In the current study, the researchers used a specially bred strain of Drosophila with the E(z) gene partially suppressed. This gene affects the activity of other genes. Such mutant flies have remarkably longer lifespans than control specimens and exhibit a higher tolerance to adverse conditions. Which specific genes are affected by the mutation, however, has been unclear—until now.
“Using genome-wide transcriptome analysis, we demonstrated that lifespan extension, increase of resistance to hyperthermia, oxidative stress and endoplasmic reticulum stress, and fecundity enhancement in E(z) heterozygous mutants are accompanied by changes in the expression level of 239 genes (p < 0.05),” the authors wrote. “Our results demonstrated sex-specific effects of E(z) mutation on gene expression, which, however, did not lead to differences in lifespan extension in both sexes. We observed that a mutation in an E(z) gene leads to perturbations in gene expression, most of which participate in metabolism, such as carbohydrate metabolism, lipid metabolism, drug metabolism, nucleotide metabolism.”
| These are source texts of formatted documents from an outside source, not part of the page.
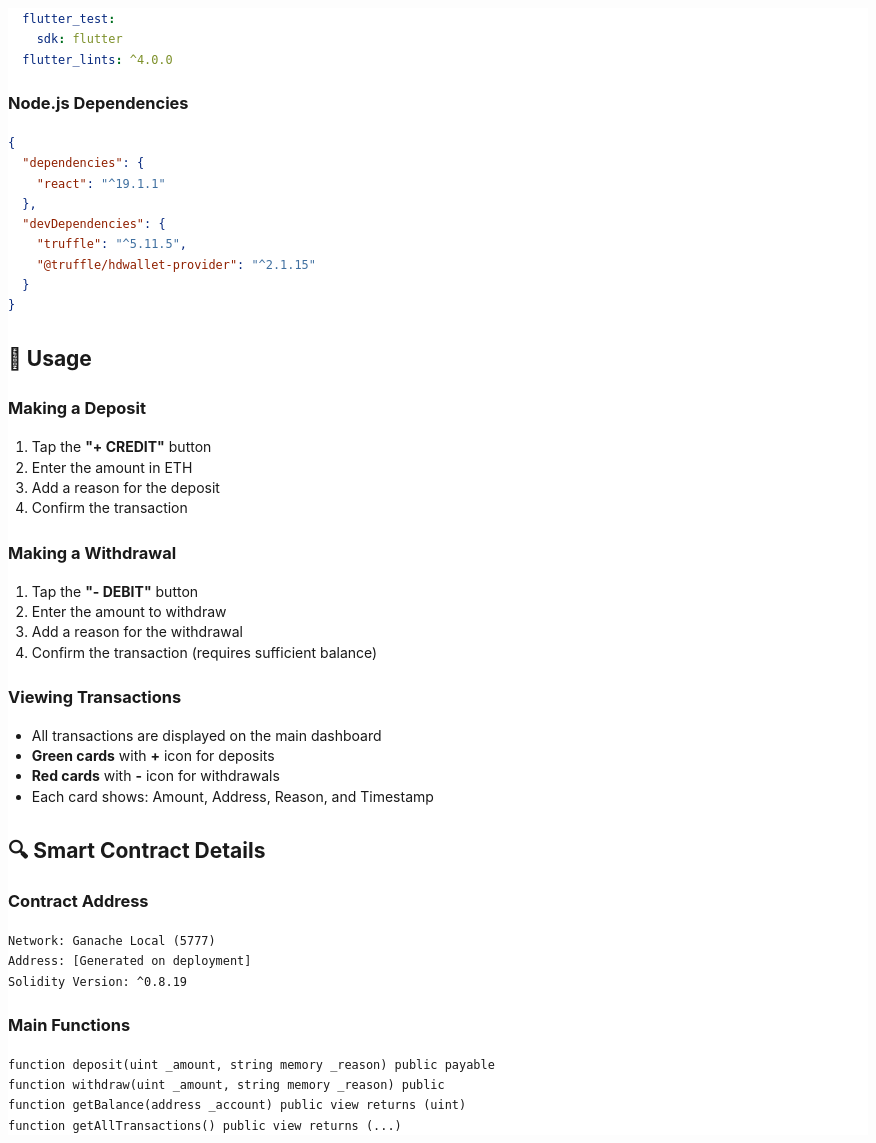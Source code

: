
 ```yaml
  flutter_test:
    sdk: flutter
  flutter_lints: ^4.0.0
```

### Node.js Dependencies
```json
{
  "dependencies": {
    "react": "^19.1.1"
  },
  "devDependencies": {
    "truffle": "^5.11.5",
    "@truffle/hdwallet-provider": "^2.1.15"
  }
}
```

## 🎯 Usage

### Making a Deposit
1. Tap the **"+ CREDIT"** button
2. Enter the amount in ETH
3. Add a reason for the deposit
4. Confirm the transaction

### Making a Withdrawal
1. Tap the **"- DEBIT"** button
2. Enter the amount to withdraw
3. Add a reason for the withdrawal
4. Confirm the transaction (requires sufficient balance)

### Viewing Transactions
- All transactions are displayed on the main dashboard
- **Green cards** with **+** icon for deposits
- **Red cards** with **-** icon for withdrawals
- Each card shows: Amount, Address, Reason, and Timestamp

## 🔍 Smart Contract Details

### Contract Address
```
Network: Ganache Local (5777)
Address: [Generated on deployment]
Solidity Version: ^0.8.19
```

### Main Functions
```solidity
function deposit(uint _amount, string memory _reason) public payable
function withdraw(uint _amount, string memory _reason) public
function getBalance(address _account) public view returns (uint)
function getAllTransactions() public view returns (...)
```
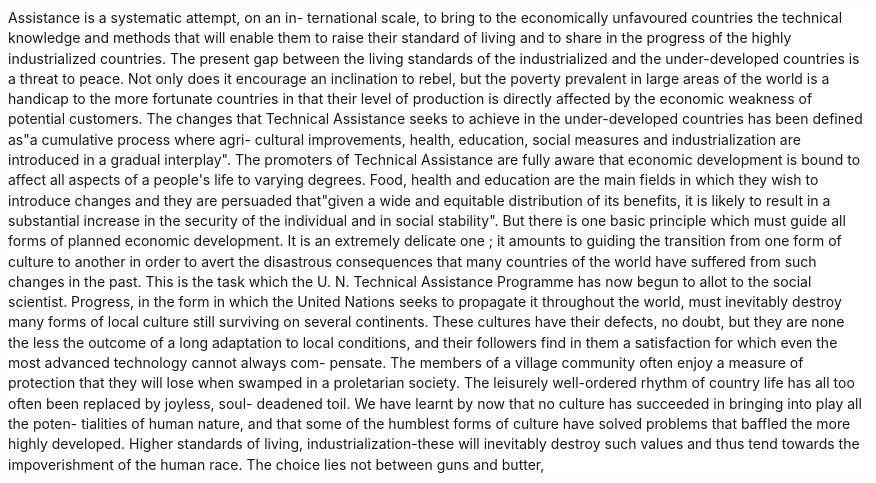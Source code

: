 Assistance is a systematic attempt, on an in-
ternational scale, to bring to the economically
unfavoured countries the technical knowledge
and methods that will enable them to raise their
standard of living and to share in the progress
of the highly industrialized countries.
The present gap between the living standards
of the industrialized and the under-developed
countries is a threat to peace. Not only does it
encourage an inclination to rebel, but the poverty
prevalent in large areas of the world is a handicap
to the more fortunate countries in that their level
of production is directly affected by the economic
weakness of potential customers.
The changes that Technical Assistance seeks to
achieve in the under-developed countries has been
defined as"a cumulative process where agri-
cultural improvements, health, education, social
measures and industrialization are introduced in
a gradual interplay".
The promoters of Technical Assistance are fully
aware that economic development is bound to
affect all aspects of a people's life to varying
degrees. Food, health and education are the
main fields in which they wish to introduce
changes and they are persuaded that"given a
wide and equitable distribution of its benefits, it
is likely to result in a substantial increase in the
security of the individual and in social stability".
But there is one basic principle which must
guide all forms of planned economic development.
It is an extremely delicate one ; it amounts to
guiding the transition from one form of culture
to another in order to avert the disastrous
consequences that many countries of the world
have suffered from such changes in the past.
This is the task which the U. N. Technical
Assistance Programme has now begun to allot to
the social scientist.
Progress, in the form in which the United
Nations seeks to propagate it throughout the
world, must inevitably destroy many forms of
local culture still surviving on several continents.
These cultures have their defects, no doubt, but
they are none the less the outcome of a long
adaptation to local conditions, and their followers
find in them a satisfaction for which even the
most advanced technology cannot always com-
pensate. The members of a village community
often enjoy a measure of protection that they
will lose when swamped in a proletarian society.
The leisurely well-ordered rhythm of country life
has all too often been replaced by joyless, soul-
deadened toil.
We have learnt by now that no culture has
succeeded in bringing into play all the poten-
tialities of human nature, and that some of the
humblest forms of culture have solved problems
that baffled the more highly developed. Higher
standards of living, industrialization-these will
inevitably destroy such values and thus tend
towards the impoverishment of the human race.
The choice lies not between guns and butter,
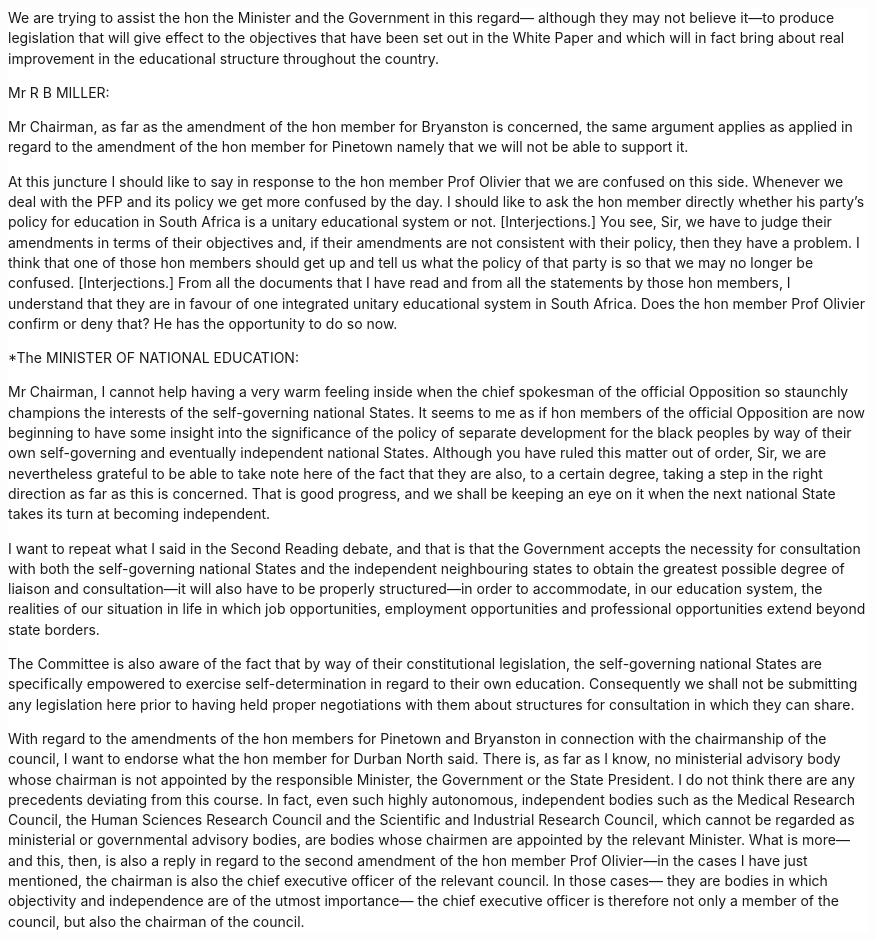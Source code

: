 <p>We are trying to assist the hon the Minister and the Government in this regard&#x2014; although they may not believe it&#x2014;to produce legislation that will give effect to the objectives that have been set out in the White Paper and which will in fact bring about real improvement in the educational structure throughout the country.</p>

</speech>

<speech by="#miller">

<from>Mr <person refersTo="hansard_za">R B MILLER</person>:</from>

<p>Mr Chairman, as far as the amendment of the hon member for Bryanston is concerned, the same argument applies as applied in regard to the amendment of the hon member for Pinetown namely that we will not be able to support it.</p>

<p>At this juncture I should like to say in response to the hon member Prof Olivier that we are confused on this side. Whenever we deal with the PFP and its policy we get more confused by the day. I should like to ask the hon member directly whether his party&#x2019;s policy for education in South Africa is a unitary educational system or not. [Interjections.] You see, Sir, we have to judge their amendments in terms of their objectives and, if their amendments are not consistent with their policy, then they have a problem. I think that one of those hon members should get up and tell us what the policy of that party is so that we may no longer be confused. [Interjections.] From all the documents that I have read and from all the statements by those hon members, I understand that they are in favour of one integrated unitary educational system in South Africa. Does the hon member Prof Olivier confirm or deny that? He has the opportunity to do so now.</p>

</speech>

<speech by="#minister_of_national_education">

<from>*The <person refersTo="hansard_za">MINISTER OF NATIONAL EDUCATION</person>:</from>

<p>Mr Chairman, I cannot help having a very warm feeling inside when the chief spokesman of the official Opposition so staunchly champions the interests of the self-governing national States. It seems to me as if hon members of the official Opposition are now beginning to have some insight into the significance of the policy of separate development for the black peoples by way of their <span class="col_8071-8072" refersTo="page_1368"/>own self-governing and eventually independent national States. Although you have ruled this matter out of order, Sir, we are nevertheless grateful to be able to take note here of the fact that they are also, to a certain degree, taking a step in the right direction as far as this is concerned. That is good progress, and we shall be keeping an eye on it when the next national State takes its turn at becoming independent.</p>

<p>I want to repeat what I said in the Second Reading debate, and that is that the Government accepts the necessity for consultation with both the self-governing national States and the independent neighbouring states to obtain the greatest possible degree of liaison and consultation&#x2014;it will also have to be properly structured&#x2014;in order to accommodate, in our education system, the realities of our situation in life in which job opportunities, employment opportunities and professional opportunities extend beyond state borders.</p>

<p>The Committee is also aware of the fact that by way of their constitutional legislation, the self-governing national States are specifically empowered to exercise self-determination in regard to their own education. Consequently we shall not be submitting any legislation here prior to having held proper negotiations with them about structures for consultation in which they can share.</p>

<p>With regard to the amendments of the hon members for Pinetown and Bryanston in connection with the chairmanship of the council, I want to endorse what the hon member for Durban North said. There is, as far as I know, no ministerial advisory body whose chairman is not appointed by the responsible Minister, the Government or the State President. I do not think there are any precedents deviating from this course. In fact, even such highly autonomous, independent bodies such as the Medical Research Council, the Human Sciences Research Council and the Scientific and Industrial Research Council, which cannot be regarded as ministerial or governmental advisory bodies, are bodies whose chairmen are appointed by the relevant Minister. What is more&#x2014;and this, then, is also a reply in regard to the second amendment of the hon member Prof Olivier&#x2014;in the cases I have just mentioned, the chairman is also the chief executive officer of the relevant council. In those cases&#x2014; they are bodies in which objectivity and independence are of the utmost importance&#x2014; the chief executive officer is therefore not only a member of the council, but also the chairman of the council.</p>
The research team confirmed the positive effect of the mutation, with the average lifespan of Drosophila extended by 22–23%. As part of the experiment, the flies were starved, poisoned with paraquat, and exposed to scorching temperatures of 35°C (95°F). The mutant Drosophila displayed higher tolerance to all of these factors. Apart from that, the mutation had an unexpected effect on the flies’ fertility.
“It is known that in Drosophila, lifespan extension induced by mutation is often associated with reduced reproduction. But in our case, we saw an increase in mutant female fecundity across all age groups,” Moskalev commented.
Having confirmed the positive effects of the mutation, the researchers analyzed the product of all active genes within a cell (transcriptome analysis) to compare gene activity of mutant Drosophila and control specimens. They discovered 239 genes with the amount of gene product significantly different for the long- and short-living related groups. Among other things, these genes are involved in metabolism.
“We discovered that the mutation triggers a global alteration of metabolism. It affects carbohydrate metabolism, lipid metabolism, and nucleotide metabolism, as well as immune response genes activity and protein synthesis,” Moskalev concluded.
The study authors plan to extend the lifespan of fruit flies even further by exposing them to combinations of various chemical and physical factors. The ultimate goal is to extend maximum species lifespan or the longest lifespan recorded for a specimen of the species.